ONETOUCHPING GLUCOSEMGMTSYSTEM

MDR report key: 2210990 · Received August 13, 2011

Report

Report Number
2531779-2011-05862
Event Type
Malfunction
Date Received
August 13, 2011
Date of Event
July 17, 2011
Report Date
July 17, 2011
Manufacturer
ANIMAS CORPORATION
Product Code
LZG
PMA / PMN Number
K080639
Product Problem
Yes
Report Source
Manufacturer report
Reporter Location
TX, US
Reporter Occupation
OTHER

Narratives

Additional Manufacturer Narrative · 1

THE PUMP HAS BEEN RETURNED TO ANIMAS. EVALUATION HAS NOT YET BEEN COMPLETED. WHEN EVALUATION IS COMPLETE A SUPPLEMENTAL REPORT WILL BE FILED. NO CONCLUSION CAN BE MADE AT THIS TIME. ANIMAS HAS CONDUCTED A REVIEW OF THE DEVICE HISTORY RECORD FOR THIS PUMP AND CONFIRMED THAT IT WAS OPERATING WITHIN REQUIRED SPECIFICATIONS AT THE TIME OF RELEASE.

Additional Manufacturer Narrative · 1

(B)(4).

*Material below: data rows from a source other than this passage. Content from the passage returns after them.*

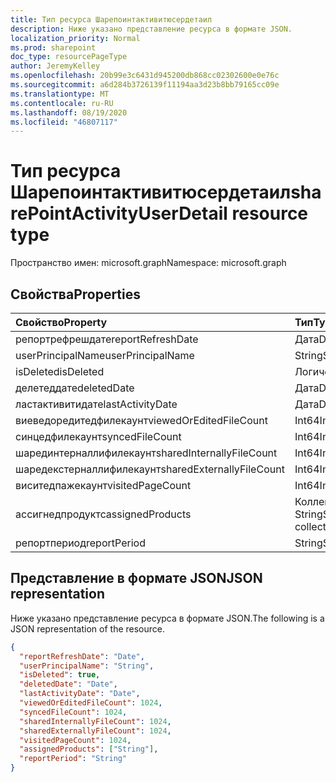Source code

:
```yaml
---
title: Тип ресурса Шарепоинтактивитюсердетаил
description: Ниже указано представление ресурса в формате JSON.
localization_priority: Normal
ms.prod: sharepoint
doc_type: resourcePageType
author: JeremyKelley
ms.openlocfilehash: 20b99e3c6431d945200db868cc02302600e0e76c
ms.sourcegitcommit: a6d284b3726139f11194aa3d23b8bb79165cc09e
ms.translationtype: MT
ms.contentlocale: ru-RU
ms.lasthandoff: 08/19/2020
ms.locfileid: "46807117"
---
```

# <a name="sharepointactivityuserdetail-resource-type"></a><span data-ttu-id="865ae-103">Тип ресурса Шарепоинтактивитюсердетаил</span><span class="sxs-lookup"><span data-stu-id="865ae-103">sharePointActivityUserDetail resource type</span></span>

<span data-ttu-id="865ae-104">Пространство имен: microsoft.graph</span><span class="sxs-lookup"><span data-stu-id="865ae-104">Namespace: microsoft.graph</span></span>

## <a name="properties"></a><span data-ttu-id="865ae-105">Свойства</span><span class="sxs-lookup"><span data-stu-id="865ae-105">Properties</span></span>

| <span data-ttu-id="865ae-106">Свойство</span><span class="sxs-lookup"><span data-stu-id="865ae-106">Property</span></span>                  | <span data-ttu-id="865ae-107">Тип</span><span class="sxs-lookup"><span data-stu-id="865ae-107">Type</span></span>              |
| :------------------------ | :---------------- |
| <span data-ttu-id="865ae-108">репортрефрешдате</span><span class="sxs-lookup"><span data-stu-id="865ae-108">reportRefreshDate</span></span>         | <span data-ttu-id="865ae-109">Дата</span><span class="sxs-lookup"><span data-stu-id="865ae-109">Date</span></span>              |
| <span data-ttu-id="865ae-110">userPrincipalName</span><span class="sxs-lookup"><span data-stu-id="865ae-110">userPrincipalName</span></span>         | <span data-ttu-id="865ae-111">String</span><span class="sxs-lookup"><span data-stu-id="865ae-111">String</span></span>            |
| <span data-ttu-id="865ae-112">isDeleted</span><span class="sxs-lookup"><span data-stu-id="865ae-112">isDeleted</span></span>                 | <span data-ttu-id="865ae-113">Логический</span><span class="sxs-lookup"><span data-stu-id="865ae-113">Boolean</span></span>           |
| <span data-ttu-id="865ae-114">делетеддате</span><span class="sxs-lookup"><span data-stu-id="865ae-114">deletedDate</span></span>               | <span data-ttu-id="865ae-115">Дата</span><span class="sxs-lookup"><span data-stu-id="865ae-115">Date</span></span>              |
| <span data-ttu-id="865ae-116">ластактивитидате</span><span class="sxs-lookup"><span data-stu-id="865ae-116">lastActivityDate</span></span>          | <span data-ttu-id="865ae-117">Дата</span><span class="sxs-lookup"><span data-stu-id="865ae-117">Date</span></span>              |
| <span data-ttu-id="865ae-118">виеведоредитедфилекаунт</span><span class="sxs-lookup"><span data-stu-id="865ae-118">viewedOrEditedFileCount</span></span>   | <span data-ttu-id="865ae-119">Int64</span><span class="sxs-lookup"><span data-stu-id="865ae-119">Int64</span></span>             |
| <span data-ttu-id="865ae-120">синцедфилекаунт</span><span class="sxs-lookup"><span data-stu-id="865ae-120">syncedFileCount</span></span>           | <span data-ttu-id="865ae-121">Int64</span><span class="sxs-lookup"><span data-stu-id="865ae-121">Int64</span></span>             |
| <span data-ttu-id="865ae-122">шарединтерналлифилекаунт</span><span class="sxs-lookup"><span data-stu-id="865ae-122">sharedInternallyFileCount</span></span> | <span data-ttu-id="865ae-123">Int64</span><span class="sxs-lookup"><span data-stu-id="865ae-123">Int64</span></span>             |
| <span data-ttu-id="865ae-124">шаредекстерналлифилекаунт</span><span class="sxs-lookup"><span data-stu-id="865ae-124">sharedExternallyFileCount</span></span> | <span data-ttu-id="865ae-125">Int64</span><span class="sxs-lookup"><span data-stu-id="865ae-125">Int64</span></span>             |
| <span data-ttu-id="865ae-126">виситедпажекаунт</span><span class="sxs-lookup"><span data-stu-id="865ae-126">visitedPageCount</span></span>          | <span data-ttu-id="865ae-127">Int64</span><span class="sxs-lookup"><span data-stu-id="865ae-127">Int64</span></span>             |
| <span data-ttu-id="865ae-128">ассигнедпродуктс</span><span class="sxs-lookup"><span data-stu-id="865ae-128">assignedProducts</span></span>          | <span data-ttu-id="865ae-129">Коллекция String</span><span class="sxs-lookup"><span data-stu-id="865ae-129">String collection</span></span> |
| <span data-ttu-id="865ae-130">репортпериод</span><span class="sxs-lookup"><span data-stu-id="865ae-130">reportPeriod</span></span>              | <span data-ttu-id="865ae-131">String</span><span class="sxs-lookup"><span data-stu-id="865ae-131">String</span></span>            |

## <a name="json-representation"></a><span data-ttu-id="865ae-132">Представление в формате JSON</span><span class="sxs-lookup"><span data-stu-id="865ae-132">JSON representation</span></span>

<span data-ttu-id="865ae-133">Ниже указано представление ресурса в формате JSON.</span><span class="sxs-lookup"><span data-stu-id="865ae-133">The following is a JSON representation of the resource.</span></span>

<!-- {
  "blockType": "resource",
  "@odata.type": "microsoft.graph.sharePointActivityUserDetail"
} -->

```json
{
  "reportRefreshDate": "Date",
  "userPrincipalName": "String",
  "isDeleted": true,
  "deletedDate": "Date",
  "lastActivityDate": "Date",
  "viewedOrEditedFileCount": 1024,
  "syncedFileCount": 1024,
  "sharedInternallyFileCount": 1024,
  "sharedExternallyFileCount": 1024,
  "visitedPageCount": 1024,
  "assignedProducts": ["String"],
  "reportPeriod": "String"
}
```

DEVICE EVALUATION: THE PUMP HAS BEEN RETURNED AND EVALUATED BY PRODUCT ANALYSIS ON (B)(4) 2011 WITH THE FOLLOWING FINDINGS: THE PUMP POWERS ON WITH FUNCTIONAL AUDITORY AND VIBRATORY ALARMS. THERE WAS NO EVIDENCE OF POWER LOSS OBSERVED IN THE PUMP HISTORY. THE PUMP WAS EXERCISED FOR 24 HOURS WITHOUT INTERRUPTIONS. UNRELATED TO THE COMPLAINT, EVALUATION REVEALED A CRACKED DISPLAY SCREEN, WHICH HAS NO EFFECT ON INSULIN DELIVERY FUNCTION. THE OWNER'S BOOKLET INSTRUCTS THE USER TO CALL ANIMAS CUSTOMER SERVICE IF THE USER SUSPECTS THAT THE PRODUCT IS DAMAGED.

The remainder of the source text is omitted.